Saturday, May 9, 2009

home sweet home


This week we took a look at Junebug, a personal favorite but also a good example of what is known as the "Co-Protagonist." In Junebug Madeline (on the left) goes home to North Carolina with her husband. There she meets Ashley (on the right) and the two strike up a sort of unlikely friendship. The co-protagonist is the sort of character most often seen in "buddy pictures" and that could mean everything from "The Sure Thing" to "Lethal Weapon." The key role of your co-protagonist is to show the protagonist an alternate way. Up to this point the protagonist has been getting by with a malfunctioning sense of self or the world. In Madeline's case she's a somewhat career obsessed art dealer who has distant and breezy relationships with those around her. We get the sense that her family life was somewhat cold and that she's never had a deep love life up to this point. She's lukewarm on the idea of having children (which is fine - but for her it's more of an emotional issue in that she doesn't have the capacity for loving a child).
Ashley on the other hand, is not at all worldly or even all that well educated, but she knows love. She knows how to be a good friend. She knows how to treat people around her as "real" as opposed to Madeline who sees her husband's family in a distant and perhaps even ironic way. She views his brother as a child. His father as a potential artist for her gallery. One isn't sure what she makes of Ashely though I suppose she views her as tragic in some ways. As for the mom... Madeline knows that this woman can see right through her.

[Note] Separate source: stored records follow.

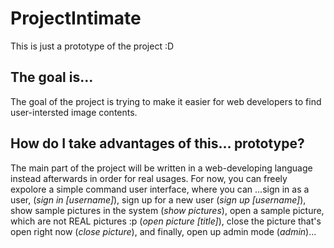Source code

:# ProjectIntimate
This is just a prototype of the project :D

<h2>The goal is...</h2>
	The goal of the project is trying to make it easier for web developers to find user-intersted image contents. 

<h2>How do I take advantages of this... prototype?</h2>
	The main part of the project will be written in a web-developing language instead afterwards in order for real usages. For now, you can freely expolore a simple command user interface, where you can 
	...sign in as a user, (<i>sign in [username]</i>), sign up for a new user (<i>sign up [username]</i>), show sample pictures in the system (<i>show pictures</i>), open a sample picture, which are not REAL pictures :p (<i>open picture [title]</i>), close the picture that's open right now (<i>close picture</i>), and finally, open up admin mode (<i>admin</i>)...
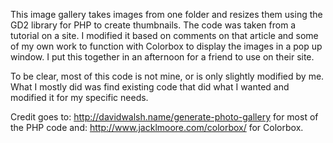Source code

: This image gallery takes images from one folder and resizes them using the GD2
library for PHP to create thumbnails. The code was taken from a tutorial on a 
site. I modified it based on comments on that article and some of my own work 
to function with Colorbox to display the images in a pop up window. I put this 
together in an afternoon for a friend to use on their site.

To be clear, most of this code is not mine, or is only slightly modified by me.
What I mostly did was find existing code that did what I wanted and modified it
for my specific needs. 

Credit goes to: http://davidwalsh.name/generate-photo-gallery for most of the
PHP code and: http://www.jacklmoore.com/colorbox/ for Colorbox.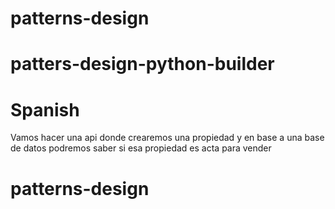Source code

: # patterns-design
# patters-design-python-builder

# Spanish

Vamos hacer una api donde crearemos una propiedad y en base a una base de datos podremos saber si esa propiedad es acta para vender
# patterns-design
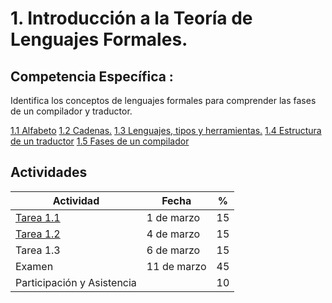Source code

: # 1. Introducción a la Teoría de Lenguajes Formales.

## Competencia Específica :

Identifica los conceptos de lenguajes formales para comprender las fases de un compilador y traductor.

[1.1 Alfabeto](Tema1\1_1.ipynb)
[1.2 Cadenas.](Tema1\1_2.ipynb)
[1.3 Lenguajes, tipos y herramientas.](Tema1\1_3.ipynb)
[1.4 Estructura de un traductor](Tema1\1_4.ipynb)
[1.5 Fases de un compilador](Tema1\1_5.ipynb)

## Actividades

| Actividad                                                             | Fecha       | %  |
| --------------------------------------------------------------------- | ----------- | -- |
| [Tarea 1.1](https://github.com/RodolfoBaume/LenguajesAutomatas/issues/1) | 1 de marzo  | 15 |
| [Tarea 1.2](https://github.com/RodolfoBaume/LenguajesAutomatas/issues/2) | 4 de marzo  | 15 |
| Tarea 1.3                                                             | 6 de marzo  | 15 |
| Examen                                                                | 11 de marzo | 45 |
| Participación y Asistencia                                           |             | 10 |
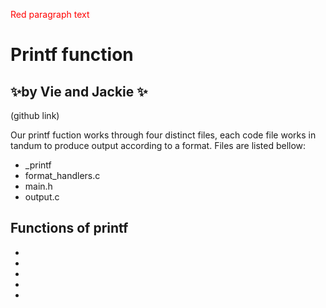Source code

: <p style="color:#FF0000";>Red paragraph text</p>

# Printf function 
## ✨by Vie and Jackie ✨

(github link)

Our printf fuction works through four distinct files, each code file works in tandum to produce output according to a format. Files are listed bellow:

- _printf
- format_handlers.c
- main.h
- output.c

## Functions of printf

- 
- 
- 
-
-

The co-protagonist is there to teach the main character lessons. They have in abundance what it is that the main character is lacking. Ashley teaches her (0r us) about being a good friend. She teaches her about being gracious and loving. She even teaches her in an indirect way about the importance of being there for one another. Madeline, in attempting to help her brother in law with a book report on Huckleberry Finn is given the opportunity to learn something; that she is not viewing her husband's family as real people. We're never told whether or not she learns these lessons. It's left very much up to us to decide what she knows. In the classic "independent cinema" fashion, it is the audience who learns if not the main character. In The Sure Thing (not a good film, by the way- I just saw it recently so it's a fresh example in my head) the co-protagonist changes the protagonist- she teaches him about the importance of Love as opposed to "the sure thing" meaning easy sex. It becomes something he values and needs by the end. The key to making your co-protagonist more than just a sidekick is to give them the keys needed to unlock your protagonist's deepest and most painful need.